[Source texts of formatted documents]

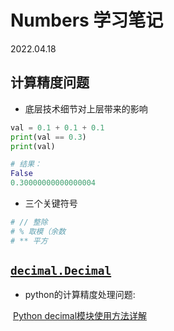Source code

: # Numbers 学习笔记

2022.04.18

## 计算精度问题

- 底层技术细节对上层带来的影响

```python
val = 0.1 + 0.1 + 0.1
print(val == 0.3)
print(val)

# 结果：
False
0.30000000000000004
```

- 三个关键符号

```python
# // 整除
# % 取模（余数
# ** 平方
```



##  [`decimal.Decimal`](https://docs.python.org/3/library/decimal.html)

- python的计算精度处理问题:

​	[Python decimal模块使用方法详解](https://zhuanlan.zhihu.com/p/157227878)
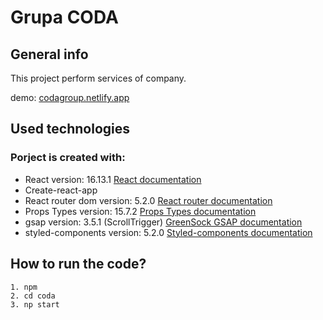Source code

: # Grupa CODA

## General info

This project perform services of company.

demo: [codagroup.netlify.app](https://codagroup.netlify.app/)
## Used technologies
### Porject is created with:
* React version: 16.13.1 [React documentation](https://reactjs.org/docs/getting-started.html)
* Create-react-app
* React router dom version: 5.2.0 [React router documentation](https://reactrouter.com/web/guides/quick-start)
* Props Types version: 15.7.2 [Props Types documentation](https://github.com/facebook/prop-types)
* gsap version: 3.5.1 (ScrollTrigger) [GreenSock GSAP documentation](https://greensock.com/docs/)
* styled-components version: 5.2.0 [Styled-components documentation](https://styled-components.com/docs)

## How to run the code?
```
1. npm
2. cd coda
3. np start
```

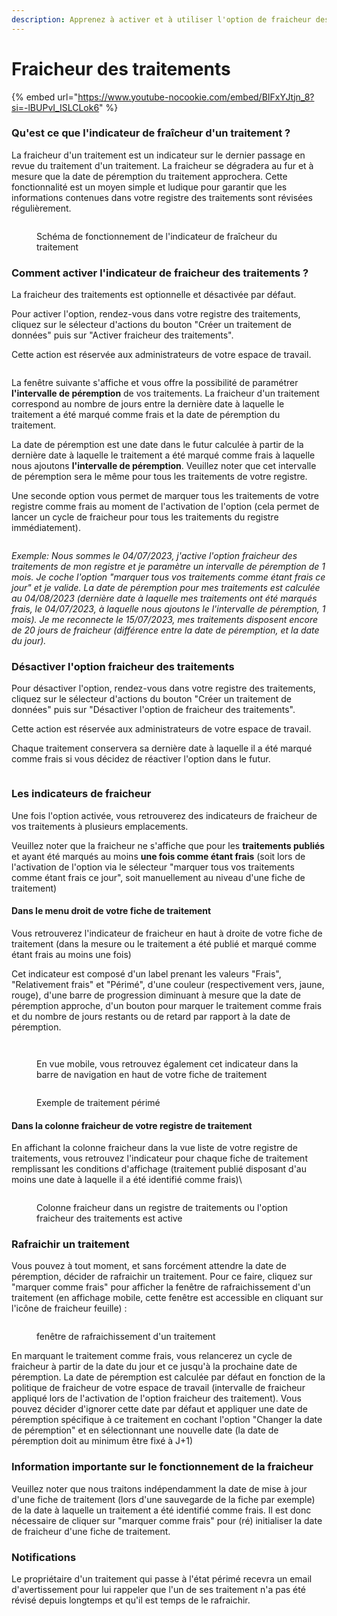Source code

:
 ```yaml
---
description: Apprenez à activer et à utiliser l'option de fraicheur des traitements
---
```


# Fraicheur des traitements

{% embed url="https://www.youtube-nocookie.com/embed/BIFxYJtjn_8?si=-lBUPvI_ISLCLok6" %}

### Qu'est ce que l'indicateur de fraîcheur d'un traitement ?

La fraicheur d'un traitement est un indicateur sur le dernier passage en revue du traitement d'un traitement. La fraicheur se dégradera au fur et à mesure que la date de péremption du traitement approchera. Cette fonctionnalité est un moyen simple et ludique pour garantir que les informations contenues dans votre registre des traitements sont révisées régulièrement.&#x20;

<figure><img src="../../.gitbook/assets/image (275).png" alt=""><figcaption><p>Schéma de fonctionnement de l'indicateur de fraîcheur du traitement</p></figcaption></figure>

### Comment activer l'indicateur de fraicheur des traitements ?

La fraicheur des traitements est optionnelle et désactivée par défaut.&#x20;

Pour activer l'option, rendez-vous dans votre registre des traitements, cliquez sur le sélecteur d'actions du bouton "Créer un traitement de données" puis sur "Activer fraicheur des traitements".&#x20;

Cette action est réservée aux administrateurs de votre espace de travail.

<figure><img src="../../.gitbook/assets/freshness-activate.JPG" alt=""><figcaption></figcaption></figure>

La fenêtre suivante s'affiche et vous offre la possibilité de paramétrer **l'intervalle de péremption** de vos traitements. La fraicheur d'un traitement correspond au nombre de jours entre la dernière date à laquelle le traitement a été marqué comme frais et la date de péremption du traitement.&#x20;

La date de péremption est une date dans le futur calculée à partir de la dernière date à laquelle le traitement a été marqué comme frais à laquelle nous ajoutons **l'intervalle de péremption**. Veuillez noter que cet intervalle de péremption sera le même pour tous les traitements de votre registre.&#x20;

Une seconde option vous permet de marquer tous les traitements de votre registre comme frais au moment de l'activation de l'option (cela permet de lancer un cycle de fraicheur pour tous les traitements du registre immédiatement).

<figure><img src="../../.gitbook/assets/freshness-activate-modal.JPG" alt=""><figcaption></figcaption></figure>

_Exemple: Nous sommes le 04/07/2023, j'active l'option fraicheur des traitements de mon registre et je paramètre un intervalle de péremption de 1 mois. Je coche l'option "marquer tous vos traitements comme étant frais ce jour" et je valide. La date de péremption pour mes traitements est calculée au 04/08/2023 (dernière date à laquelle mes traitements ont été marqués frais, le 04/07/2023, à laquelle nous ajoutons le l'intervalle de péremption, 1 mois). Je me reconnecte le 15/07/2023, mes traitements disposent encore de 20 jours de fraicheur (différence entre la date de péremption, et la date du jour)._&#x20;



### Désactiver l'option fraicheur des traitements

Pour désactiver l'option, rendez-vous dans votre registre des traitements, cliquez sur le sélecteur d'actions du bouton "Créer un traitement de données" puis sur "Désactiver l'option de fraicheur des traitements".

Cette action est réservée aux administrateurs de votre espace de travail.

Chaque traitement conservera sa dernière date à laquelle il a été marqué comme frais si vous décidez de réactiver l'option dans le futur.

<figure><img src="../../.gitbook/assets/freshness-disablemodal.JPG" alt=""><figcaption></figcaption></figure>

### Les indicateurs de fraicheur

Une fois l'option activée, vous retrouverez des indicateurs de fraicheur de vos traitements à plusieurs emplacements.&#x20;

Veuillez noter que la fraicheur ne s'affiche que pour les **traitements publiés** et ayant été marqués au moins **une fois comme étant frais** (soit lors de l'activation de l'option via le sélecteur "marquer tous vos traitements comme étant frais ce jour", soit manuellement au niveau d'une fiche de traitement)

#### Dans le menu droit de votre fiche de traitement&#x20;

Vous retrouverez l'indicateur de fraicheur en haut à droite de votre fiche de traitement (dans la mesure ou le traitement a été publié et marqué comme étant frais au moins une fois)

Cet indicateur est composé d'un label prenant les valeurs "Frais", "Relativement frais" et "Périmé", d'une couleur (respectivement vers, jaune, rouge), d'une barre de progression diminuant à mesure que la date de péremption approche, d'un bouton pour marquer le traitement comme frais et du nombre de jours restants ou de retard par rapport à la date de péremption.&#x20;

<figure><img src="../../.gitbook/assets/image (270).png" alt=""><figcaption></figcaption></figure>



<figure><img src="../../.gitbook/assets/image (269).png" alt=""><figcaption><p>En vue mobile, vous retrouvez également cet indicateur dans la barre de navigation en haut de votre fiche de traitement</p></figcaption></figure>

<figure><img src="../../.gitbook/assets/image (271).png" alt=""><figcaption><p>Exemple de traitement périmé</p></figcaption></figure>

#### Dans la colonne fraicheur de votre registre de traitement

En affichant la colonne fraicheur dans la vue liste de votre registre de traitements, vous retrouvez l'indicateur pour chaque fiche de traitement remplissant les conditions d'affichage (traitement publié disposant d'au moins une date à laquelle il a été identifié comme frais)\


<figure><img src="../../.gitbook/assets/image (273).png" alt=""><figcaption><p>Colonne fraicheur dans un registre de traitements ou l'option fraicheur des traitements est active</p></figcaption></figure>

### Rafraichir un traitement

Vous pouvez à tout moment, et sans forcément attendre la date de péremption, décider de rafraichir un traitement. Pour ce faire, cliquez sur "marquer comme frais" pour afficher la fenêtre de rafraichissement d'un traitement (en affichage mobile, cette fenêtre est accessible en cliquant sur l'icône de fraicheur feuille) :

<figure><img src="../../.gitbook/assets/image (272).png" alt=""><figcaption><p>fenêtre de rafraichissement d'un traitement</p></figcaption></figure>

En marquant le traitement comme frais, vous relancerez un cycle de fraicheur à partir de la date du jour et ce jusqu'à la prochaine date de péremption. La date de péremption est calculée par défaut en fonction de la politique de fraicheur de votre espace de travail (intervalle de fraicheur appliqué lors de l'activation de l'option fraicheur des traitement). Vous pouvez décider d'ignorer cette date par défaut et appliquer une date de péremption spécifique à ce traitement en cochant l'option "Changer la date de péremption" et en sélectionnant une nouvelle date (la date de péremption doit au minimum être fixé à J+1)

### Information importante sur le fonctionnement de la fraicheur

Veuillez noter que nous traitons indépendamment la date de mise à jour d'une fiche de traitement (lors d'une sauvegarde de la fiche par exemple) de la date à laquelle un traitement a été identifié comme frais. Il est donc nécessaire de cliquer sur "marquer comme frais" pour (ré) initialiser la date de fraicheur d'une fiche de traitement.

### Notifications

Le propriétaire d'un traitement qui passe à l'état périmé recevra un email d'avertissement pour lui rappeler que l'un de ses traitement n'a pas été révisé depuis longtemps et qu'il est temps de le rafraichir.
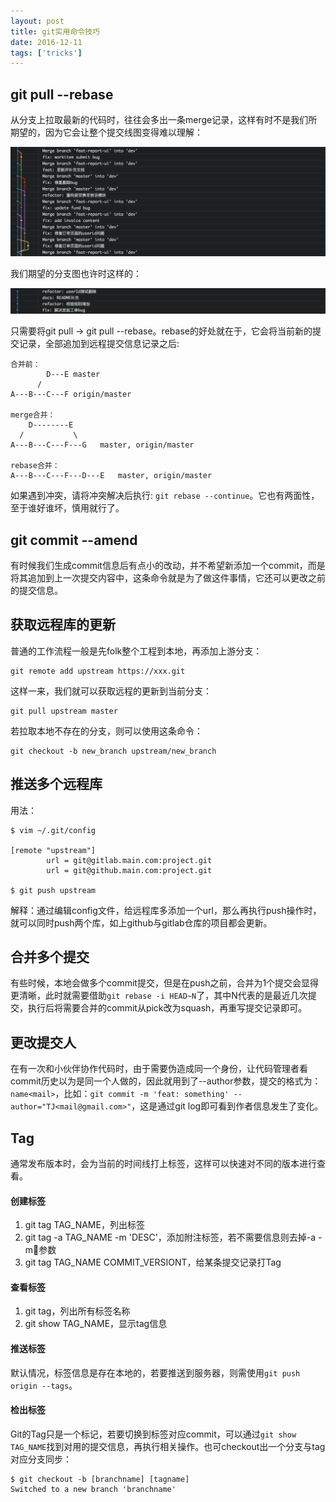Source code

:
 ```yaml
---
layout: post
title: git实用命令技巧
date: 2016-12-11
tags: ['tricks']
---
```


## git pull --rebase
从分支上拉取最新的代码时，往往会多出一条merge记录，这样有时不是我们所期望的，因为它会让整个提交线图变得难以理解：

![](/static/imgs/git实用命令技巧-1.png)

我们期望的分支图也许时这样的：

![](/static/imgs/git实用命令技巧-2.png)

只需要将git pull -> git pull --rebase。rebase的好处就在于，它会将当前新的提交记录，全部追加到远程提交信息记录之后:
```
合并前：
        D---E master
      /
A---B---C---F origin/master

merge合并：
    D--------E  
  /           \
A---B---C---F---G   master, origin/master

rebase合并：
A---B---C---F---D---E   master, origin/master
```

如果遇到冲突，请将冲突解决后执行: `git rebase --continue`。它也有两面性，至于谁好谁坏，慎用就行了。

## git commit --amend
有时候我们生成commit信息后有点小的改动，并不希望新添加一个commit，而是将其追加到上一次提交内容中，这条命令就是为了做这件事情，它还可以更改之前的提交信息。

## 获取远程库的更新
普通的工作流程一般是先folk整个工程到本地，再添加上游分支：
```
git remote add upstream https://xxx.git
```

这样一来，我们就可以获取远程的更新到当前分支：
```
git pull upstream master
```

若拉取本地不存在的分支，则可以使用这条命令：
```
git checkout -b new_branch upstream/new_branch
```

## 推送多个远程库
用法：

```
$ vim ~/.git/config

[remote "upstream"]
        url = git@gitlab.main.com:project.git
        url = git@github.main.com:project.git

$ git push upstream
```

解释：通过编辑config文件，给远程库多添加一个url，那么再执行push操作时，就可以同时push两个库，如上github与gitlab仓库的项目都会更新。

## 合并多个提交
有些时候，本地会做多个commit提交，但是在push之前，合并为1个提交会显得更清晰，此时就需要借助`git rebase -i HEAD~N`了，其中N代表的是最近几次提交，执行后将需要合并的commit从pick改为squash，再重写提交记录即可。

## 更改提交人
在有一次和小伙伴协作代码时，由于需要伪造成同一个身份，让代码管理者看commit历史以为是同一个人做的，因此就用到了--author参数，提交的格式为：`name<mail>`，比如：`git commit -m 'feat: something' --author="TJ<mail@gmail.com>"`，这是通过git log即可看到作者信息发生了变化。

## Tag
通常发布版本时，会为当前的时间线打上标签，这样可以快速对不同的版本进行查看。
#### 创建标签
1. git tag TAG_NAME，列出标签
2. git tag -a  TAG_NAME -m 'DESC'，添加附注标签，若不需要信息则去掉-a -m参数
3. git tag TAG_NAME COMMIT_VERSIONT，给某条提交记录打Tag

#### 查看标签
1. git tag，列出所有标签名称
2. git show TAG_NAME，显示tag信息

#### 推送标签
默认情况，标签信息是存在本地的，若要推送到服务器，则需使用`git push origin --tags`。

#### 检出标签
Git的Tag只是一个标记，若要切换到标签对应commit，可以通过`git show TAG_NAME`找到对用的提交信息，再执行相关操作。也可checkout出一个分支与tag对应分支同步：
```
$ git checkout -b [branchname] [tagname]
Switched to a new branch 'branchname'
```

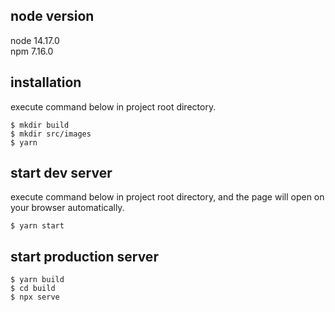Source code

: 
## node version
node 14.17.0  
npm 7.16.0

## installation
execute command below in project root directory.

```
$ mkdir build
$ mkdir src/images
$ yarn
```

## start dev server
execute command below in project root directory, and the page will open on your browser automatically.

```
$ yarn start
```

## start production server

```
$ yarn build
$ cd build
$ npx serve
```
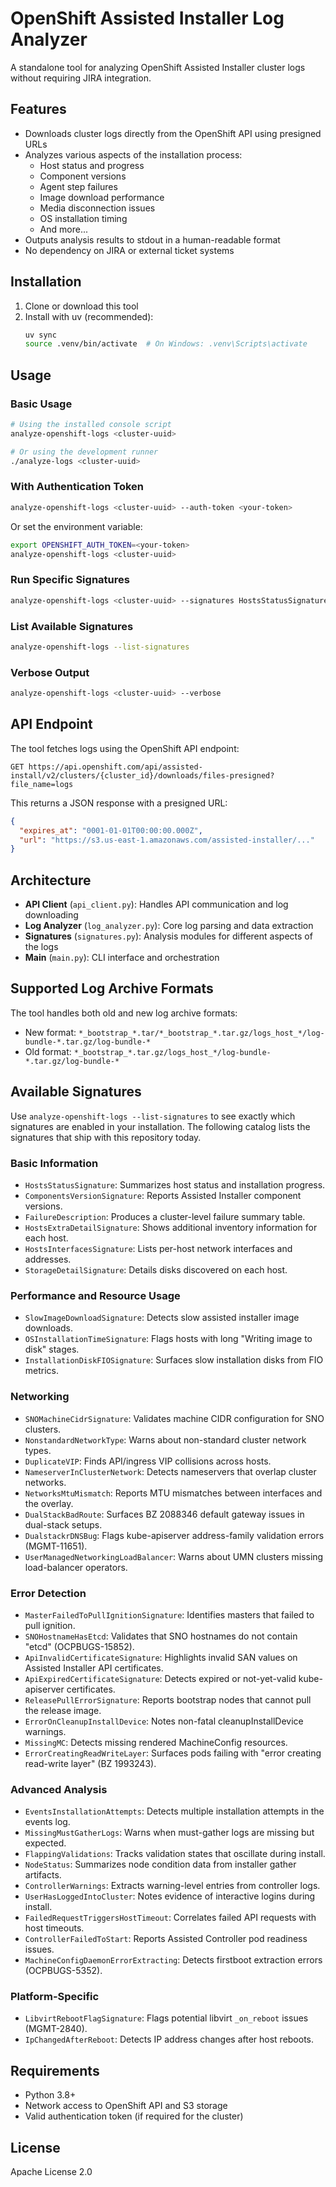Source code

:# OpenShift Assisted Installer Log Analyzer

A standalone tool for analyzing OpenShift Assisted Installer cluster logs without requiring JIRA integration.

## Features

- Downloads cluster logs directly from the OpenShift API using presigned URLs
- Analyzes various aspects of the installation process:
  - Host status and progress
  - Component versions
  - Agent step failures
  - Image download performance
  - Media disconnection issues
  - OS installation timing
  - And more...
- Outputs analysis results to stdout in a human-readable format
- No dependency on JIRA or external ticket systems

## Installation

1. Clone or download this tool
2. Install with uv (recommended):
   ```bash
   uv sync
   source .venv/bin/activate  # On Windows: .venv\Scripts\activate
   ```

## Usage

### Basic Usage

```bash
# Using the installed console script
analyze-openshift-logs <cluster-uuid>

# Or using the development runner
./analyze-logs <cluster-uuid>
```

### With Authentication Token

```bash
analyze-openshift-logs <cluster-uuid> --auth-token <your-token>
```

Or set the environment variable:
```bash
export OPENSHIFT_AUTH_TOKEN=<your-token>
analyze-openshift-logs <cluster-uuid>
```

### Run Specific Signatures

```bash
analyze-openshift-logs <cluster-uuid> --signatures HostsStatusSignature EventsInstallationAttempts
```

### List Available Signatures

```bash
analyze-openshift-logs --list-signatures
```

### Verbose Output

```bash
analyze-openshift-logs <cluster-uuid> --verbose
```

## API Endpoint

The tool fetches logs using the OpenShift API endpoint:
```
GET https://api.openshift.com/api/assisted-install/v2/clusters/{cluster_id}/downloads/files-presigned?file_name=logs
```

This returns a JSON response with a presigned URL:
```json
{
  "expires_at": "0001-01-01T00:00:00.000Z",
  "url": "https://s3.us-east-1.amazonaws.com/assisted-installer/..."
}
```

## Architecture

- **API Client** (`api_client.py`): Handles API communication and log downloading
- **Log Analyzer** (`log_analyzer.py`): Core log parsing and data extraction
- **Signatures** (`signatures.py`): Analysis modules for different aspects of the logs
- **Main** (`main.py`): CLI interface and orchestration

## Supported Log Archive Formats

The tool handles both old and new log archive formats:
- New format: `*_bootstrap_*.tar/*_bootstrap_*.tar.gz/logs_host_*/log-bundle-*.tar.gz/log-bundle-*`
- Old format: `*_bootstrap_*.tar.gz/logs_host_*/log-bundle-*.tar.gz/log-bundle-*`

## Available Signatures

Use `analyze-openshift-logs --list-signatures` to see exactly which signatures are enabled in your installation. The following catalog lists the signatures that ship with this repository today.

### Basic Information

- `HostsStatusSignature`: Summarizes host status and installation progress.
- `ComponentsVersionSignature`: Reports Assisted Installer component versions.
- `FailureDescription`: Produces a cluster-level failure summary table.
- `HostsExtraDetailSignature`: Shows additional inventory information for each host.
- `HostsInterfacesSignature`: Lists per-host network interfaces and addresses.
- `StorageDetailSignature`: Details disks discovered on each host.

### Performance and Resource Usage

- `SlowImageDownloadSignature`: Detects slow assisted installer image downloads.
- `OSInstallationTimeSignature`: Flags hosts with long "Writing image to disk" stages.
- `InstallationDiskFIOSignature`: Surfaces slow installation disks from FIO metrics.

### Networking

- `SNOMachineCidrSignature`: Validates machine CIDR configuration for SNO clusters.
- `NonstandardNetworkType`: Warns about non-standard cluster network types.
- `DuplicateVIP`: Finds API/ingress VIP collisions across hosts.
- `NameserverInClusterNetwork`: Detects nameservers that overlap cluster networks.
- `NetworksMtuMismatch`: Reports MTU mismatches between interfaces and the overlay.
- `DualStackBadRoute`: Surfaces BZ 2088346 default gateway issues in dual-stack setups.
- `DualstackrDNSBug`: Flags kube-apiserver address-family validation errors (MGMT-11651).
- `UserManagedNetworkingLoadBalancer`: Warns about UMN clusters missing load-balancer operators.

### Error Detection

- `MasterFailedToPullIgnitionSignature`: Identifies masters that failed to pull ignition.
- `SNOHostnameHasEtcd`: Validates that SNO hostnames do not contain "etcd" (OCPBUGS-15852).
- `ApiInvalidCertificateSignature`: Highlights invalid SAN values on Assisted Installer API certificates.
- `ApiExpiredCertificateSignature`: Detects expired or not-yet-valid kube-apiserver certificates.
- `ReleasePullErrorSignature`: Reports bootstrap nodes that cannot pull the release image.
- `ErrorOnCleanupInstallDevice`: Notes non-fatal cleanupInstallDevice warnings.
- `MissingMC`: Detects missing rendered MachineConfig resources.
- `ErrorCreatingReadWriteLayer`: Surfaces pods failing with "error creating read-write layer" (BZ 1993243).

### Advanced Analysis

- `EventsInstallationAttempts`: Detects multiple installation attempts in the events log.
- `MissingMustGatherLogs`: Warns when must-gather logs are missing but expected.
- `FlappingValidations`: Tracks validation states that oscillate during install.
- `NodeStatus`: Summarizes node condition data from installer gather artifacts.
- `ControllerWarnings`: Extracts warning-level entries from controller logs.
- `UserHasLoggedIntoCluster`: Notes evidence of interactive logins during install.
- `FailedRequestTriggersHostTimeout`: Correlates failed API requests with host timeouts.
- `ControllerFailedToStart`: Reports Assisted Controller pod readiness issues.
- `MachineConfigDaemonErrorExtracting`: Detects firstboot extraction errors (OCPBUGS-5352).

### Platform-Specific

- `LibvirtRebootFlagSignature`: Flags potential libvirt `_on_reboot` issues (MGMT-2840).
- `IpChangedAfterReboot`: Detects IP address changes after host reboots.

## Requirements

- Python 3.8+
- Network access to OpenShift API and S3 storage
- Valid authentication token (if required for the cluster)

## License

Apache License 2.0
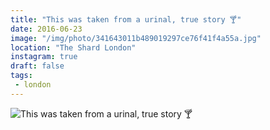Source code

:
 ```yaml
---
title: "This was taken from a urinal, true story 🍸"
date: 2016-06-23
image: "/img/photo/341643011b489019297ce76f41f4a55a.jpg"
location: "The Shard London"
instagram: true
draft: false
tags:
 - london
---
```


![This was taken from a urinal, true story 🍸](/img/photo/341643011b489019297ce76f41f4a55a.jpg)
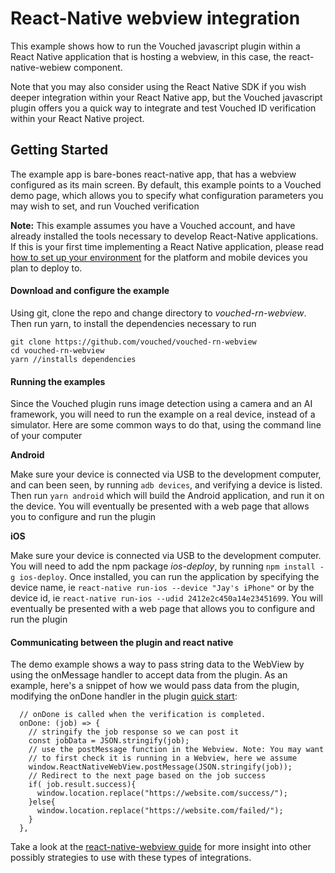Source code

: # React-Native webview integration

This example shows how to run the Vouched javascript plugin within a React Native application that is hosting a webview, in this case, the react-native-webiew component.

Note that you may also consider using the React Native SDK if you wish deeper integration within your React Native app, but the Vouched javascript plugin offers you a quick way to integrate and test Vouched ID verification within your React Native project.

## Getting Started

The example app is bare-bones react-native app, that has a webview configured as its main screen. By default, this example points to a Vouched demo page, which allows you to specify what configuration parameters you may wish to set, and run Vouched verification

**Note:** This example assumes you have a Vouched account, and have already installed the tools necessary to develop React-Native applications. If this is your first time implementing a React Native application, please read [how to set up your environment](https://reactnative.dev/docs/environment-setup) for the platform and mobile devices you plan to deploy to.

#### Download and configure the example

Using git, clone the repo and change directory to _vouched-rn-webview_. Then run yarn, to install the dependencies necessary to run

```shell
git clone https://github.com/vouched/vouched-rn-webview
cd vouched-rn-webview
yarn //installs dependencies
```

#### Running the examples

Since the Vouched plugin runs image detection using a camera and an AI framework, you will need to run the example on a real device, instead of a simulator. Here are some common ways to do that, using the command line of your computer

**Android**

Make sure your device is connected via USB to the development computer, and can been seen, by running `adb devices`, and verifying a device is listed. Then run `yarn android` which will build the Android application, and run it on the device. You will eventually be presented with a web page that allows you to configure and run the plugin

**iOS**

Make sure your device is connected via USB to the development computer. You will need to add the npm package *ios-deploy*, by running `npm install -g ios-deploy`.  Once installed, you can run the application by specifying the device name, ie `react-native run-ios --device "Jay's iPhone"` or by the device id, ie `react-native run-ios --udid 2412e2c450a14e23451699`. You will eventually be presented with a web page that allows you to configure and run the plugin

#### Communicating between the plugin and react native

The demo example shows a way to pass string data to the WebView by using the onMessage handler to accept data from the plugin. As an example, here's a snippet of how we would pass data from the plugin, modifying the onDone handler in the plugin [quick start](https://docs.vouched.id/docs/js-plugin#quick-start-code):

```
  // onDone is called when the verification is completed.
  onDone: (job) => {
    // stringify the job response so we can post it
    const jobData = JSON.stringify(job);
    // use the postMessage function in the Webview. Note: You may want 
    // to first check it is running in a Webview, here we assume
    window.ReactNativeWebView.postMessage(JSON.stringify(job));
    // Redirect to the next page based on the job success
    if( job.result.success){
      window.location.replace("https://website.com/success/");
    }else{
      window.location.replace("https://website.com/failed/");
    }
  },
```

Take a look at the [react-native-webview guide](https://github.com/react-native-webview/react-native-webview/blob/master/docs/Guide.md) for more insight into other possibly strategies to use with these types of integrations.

WHAT THIS TASK INVOLVES
Across the entries above, find each line with the word "pull" and please copy it out.

SOLUTION FOR THIS TASK
## git pull --rebase
只需要将git pull -> git pull --rebase。rebase的好处就在于，它会将当前新的提交记录，全部追加到远程提交信息记录之后:
git pull upstream master
- `MasterFailedToPullIgnitionSignature`: Identifies masters that failed to pull ignition.
- `ReleasePullErrorSignature`: Reports bootstrap nodes that cannot pull the release image.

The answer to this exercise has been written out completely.